(Dataset excerpts)

►

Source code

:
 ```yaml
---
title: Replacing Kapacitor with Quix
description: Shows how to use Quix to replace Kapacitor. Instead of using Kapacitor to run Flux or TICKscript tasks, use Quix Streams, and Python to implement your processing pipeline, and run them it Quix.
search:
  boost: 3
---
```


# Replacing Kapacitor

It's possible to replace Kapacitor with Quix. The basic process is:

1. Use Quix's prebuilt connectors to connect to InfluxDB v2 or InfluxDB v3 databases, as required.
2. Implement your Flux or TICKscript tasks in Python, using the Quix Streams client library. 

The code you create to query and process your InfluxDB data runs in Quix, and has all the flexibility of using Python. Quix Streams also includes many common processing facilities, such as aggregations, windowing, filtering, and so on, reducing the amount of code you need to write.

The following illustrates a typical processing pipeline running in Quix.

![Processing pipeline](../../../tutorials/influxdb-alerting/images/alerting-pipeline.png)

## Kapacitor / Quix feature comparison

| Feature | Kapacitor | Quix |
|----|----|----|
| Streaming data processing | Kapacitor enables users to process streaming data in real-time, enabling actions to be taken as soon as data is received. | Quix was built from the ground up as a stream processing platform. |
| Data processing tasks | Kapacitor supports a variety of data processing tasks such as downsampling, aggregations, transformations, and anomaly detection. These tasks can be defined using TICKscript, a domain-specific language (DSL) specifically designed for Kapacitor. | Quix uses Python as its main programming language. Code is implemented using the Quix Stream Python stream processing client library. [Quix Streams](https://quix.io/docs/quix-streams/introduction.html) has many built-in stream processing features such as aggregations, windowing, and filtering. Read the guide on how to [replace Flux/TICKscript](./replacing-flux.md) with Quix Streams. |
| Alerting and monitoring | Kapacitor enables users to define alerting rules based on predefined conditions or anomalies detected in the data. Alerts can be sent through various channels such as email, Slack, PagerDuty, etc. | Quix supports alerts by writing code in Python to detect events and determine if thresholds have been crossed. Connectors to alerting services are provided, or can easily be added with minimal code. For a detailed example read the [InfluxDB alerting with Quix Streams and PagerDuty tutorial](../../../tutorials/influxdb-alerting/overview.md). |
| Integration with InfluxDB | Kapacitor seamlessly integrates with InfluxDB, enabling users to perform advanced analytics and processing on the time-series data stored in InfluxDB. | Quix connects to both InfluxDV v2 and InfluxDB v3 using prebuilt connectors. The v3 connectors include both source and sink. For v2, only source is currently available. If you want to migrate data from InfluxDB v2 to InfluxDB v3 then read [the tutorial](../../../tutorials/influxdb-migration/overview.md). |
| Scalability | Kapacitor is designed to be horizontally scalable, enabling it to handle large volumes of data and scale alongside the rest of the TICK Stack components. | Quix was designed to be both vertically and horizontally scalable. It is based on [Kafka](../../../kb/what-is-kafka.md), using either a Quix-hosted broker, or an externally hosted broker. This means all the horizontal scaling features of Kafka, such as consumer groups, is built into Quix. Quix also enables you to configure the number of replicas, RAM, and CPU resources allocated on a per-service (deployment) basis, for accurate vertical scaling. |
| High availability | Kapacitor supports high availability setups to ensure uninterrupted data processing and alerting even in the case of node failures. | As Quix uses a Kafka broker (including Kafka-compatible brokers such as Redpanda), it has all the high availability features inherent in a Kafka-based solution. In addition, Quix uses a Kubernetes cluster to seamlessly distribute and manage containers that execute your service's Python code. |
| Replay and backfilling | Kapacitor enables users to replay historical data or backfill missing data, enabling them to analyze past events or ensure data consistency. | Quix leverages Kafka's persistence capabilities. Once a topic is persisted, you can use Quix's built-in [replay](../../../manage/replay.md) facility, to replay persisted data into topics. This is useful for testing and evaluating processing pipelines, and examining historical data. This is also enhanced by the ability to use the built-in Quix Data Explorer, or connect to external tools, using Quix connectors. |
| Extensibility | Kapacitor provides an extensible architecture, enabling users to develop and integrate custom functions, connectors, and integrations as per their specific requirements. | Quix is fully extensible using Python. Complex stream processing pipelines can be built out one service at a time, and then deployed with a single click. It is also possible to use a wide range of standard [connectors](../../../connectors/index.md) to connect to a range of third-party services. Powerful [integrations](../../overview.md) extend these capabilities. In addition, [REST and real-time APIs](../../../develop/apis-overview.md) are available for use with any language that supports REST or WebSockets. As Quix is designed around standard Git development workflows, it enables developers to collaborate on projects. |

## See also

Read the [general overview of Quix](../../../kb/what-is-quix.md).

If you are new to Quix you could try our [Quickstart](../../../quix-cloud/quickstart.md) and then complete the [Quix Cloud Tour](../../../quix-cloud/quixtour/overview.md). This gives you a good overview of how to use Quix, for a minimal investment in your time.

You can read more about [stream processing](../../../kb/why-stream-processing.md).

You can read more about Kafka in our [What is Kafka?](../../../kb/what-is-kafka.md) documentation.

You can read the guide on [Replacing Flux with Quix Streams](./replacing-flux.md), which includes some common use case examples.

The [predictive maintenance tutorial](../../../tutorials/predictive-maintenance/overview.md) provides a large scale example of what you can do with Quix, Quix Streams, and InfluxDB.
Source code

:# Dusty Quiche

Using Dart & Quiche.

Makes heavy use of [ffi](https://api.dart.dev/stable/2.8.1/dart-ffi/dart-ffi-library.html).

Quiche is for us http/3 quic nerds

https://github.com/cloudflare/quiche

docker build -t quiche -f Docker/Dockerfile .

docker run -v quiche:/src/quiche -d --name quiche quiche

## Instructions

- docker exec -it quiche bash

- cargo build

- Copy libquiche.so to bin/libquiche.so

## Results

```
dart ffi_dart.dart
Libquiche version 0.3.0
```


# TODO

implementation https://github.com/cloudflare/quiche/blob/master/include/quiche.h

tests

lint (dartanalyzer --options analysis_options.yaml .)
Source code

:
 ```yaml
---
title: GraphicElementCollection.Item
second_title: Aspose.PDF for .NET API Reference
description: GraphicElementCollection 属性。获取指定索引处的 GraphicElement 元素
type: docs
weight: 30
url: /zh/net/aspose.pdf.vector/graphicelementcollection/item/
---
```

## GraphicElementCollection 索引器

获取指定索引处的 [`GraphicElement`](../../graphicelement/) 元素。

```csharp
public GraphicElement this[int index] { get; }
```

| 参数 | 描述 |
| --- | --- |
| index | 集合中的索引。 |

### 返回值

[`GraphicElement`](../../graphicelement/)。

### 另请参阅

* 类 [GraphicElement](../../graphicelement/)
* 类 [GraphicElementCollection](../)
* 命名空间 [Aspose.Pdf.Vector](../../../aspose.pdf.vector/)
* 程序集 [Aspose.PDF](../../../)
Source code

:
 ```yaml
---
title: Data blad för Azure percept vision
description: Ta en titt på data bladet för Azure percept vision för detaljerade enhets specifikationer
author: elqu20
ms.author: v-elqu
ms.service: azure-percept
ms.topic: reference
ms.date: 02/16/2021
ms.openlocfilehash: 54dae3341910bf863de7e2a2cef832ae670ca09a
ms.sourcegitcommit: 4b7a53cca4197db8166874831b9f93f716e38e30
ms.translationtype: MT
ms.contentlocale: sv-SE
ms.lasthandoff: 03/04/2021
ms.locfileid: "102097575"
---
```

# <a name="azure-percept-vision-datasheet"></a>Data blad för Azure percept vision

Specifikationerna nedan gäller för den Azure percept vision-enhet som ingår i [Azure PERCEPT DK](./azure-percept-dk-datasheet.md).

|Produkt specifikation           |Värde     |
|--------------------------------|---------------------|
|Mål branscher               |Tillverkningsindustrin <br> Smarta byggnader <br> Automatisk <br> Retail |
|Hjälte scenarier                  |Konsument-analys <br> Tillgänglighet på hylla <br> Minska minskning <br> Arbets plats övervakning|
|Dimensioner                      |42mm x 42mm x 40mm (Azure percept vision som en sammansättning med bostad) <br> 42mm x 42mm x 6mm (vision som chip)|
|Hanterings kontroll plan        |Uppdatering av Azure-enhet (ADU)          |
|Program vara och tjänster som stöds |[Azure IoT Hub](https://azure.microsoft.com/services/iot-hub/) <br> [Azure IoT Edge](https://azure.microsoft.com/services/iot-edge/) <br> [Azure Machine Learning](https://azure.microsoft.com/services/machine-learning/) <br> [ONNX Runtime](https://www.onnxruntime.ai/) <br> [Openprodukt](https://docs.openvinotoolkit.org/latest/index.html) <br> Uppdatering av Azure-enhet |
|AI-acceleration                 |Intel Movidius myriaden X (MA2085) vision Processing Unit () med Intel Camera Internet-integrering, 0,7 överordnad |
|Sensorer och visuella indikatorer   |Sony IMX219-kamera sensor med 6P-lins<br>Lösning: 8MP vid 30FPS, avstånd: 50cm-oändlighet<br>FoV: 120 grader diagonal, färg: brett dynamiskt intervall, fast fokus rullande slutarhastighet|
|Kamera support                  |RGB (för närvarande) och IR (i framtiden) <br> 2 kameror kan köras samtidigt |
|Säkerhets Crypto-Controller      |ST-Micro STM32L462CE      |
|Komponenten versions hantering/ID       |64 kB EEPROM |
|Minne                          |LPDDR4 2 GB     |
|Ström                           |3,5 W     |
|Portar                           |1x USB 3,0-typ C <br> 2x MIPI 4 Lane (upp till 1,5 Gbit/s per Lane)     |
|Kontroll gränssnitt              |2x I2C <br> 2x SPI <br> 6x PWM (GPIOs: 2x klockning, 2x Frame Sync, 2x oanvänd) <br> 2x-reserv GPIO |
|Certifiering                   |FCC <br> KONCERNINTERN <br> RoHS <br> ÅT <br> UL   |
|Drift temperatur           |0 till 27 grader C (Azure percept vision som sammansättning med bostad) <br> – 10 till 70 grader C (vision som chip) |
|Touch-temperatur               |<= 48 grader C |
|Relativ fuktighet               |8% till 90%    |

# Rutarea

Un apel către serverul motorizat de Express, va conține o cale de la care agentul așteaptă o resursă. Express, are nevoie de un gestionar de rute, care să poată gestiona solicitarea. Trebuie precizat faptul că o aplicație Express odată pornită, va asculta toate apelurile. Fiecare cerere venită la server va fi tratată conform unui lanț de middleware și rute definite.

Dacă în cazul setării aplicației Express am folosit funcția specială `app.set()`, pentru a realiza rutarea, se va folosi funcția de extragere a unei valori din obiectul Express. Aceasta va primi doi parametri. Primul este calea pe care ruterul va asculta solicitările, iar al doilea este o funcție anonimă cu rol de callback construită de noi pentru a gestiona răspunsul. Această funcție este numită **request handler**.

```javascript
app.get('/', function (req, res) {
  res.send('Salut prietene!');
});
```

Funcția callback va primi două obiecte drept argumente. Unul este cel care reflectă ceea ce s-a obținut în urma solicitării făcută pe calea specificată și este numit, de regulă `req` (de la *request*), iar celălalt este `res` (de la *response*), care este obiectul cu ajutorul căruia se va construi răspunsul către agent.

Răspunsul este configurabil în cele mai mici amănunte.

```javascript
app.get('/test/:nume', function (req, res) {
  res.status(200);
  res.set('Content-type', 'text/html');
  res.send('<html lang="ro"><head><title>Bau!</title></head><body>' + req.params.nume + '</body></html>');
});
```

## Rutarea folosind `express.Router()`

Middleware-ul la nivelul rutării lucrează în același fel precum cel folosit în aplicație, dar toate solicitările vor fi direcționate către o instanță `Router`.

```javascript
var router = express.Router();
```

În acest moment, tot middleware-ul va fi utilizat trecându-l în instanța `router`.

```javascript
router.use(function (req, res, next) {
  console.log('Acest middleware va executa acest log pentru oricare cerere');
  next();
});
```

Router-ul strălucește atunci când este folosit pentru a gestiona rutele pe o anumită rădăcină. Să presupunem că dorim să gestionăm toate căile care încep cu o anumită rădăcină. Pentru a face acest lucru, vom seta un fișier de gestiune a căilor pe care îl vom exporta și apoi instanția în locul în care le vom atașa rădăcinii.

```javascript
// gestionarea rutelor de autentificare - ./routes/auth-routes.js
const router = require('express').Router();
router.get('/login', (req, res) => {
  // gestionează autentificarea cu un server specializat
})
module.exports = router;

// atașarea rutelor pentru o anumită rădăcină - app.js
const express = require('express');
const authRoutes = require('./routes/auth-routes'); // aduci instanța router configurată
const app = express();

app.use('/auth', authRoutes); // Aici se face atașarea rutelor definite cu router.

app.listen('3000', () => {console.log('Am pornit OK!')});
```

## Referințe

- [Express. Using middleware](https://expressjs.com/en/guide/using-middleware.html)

◄

Lines that include the word "authRoutes" are to be extracted from the data above.

const authRoutes = require('./routes/auth-routes'); // aduci instanța router configurată
app.use('/auth', authRoutes); // Aici se face atașarea rutelor definite cu router.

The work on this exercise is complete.